__What the task requires__: Could you say how many lines in the entries contain the string "GitHub"? Give only that number.

******************************

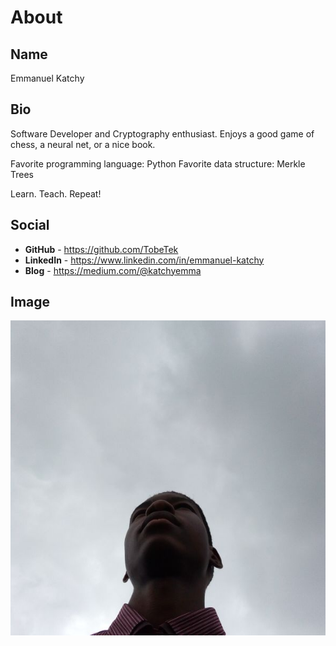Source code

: # About

## Name

Emmanuel Katchy

## Bio

Software Developer and Cryptography enthusiast.
Enjoys a good game of chess, a neural net, or a nice book.

Favorite programming language: Python
Favorite data structure: Merkle Trees

Learn. Teach. Repeat!

## Social

 - **GitHub** - https://github.com/TobeTek
 - **LinkedIn** - https://www.linkedin.com/in/emmanuel-katchy
 - **Blog** - https://medium.com/@katchyemma



## Image

![Katchy Emmanuel](./images/me.jpg)
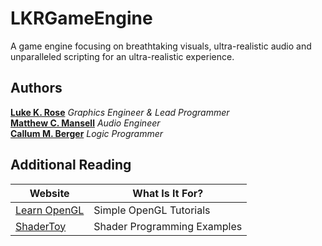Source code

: # LKRGameEngine
A game engine focusing on breathtaking visuals, ultra-realistic audio and unparalleled scripting for an ultra-realistic experience.

## Authors
[**Luke K. Rose**](http://www.GitHub.com/MrLukeKR) *Graphics Engineer & Lead Programmer*  
[**Matthew C. Mansell**](http://www.GitHub.com/mmansell14) *Audio Engineer*  
[**Callum M. Berger**](http://www.GitHub.com/CBerger1997) *Logic Programmer* 

## Additional Reading
|Website|What Is It For?|
|-------|---------------|
|[Learn OpenGL](https://learnopengl.com) |Simple OpenGL Tutorials|
|[ShaderToy](http://shadertoy.com)|Shader Programming Examples|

******************************

__Written response__: 4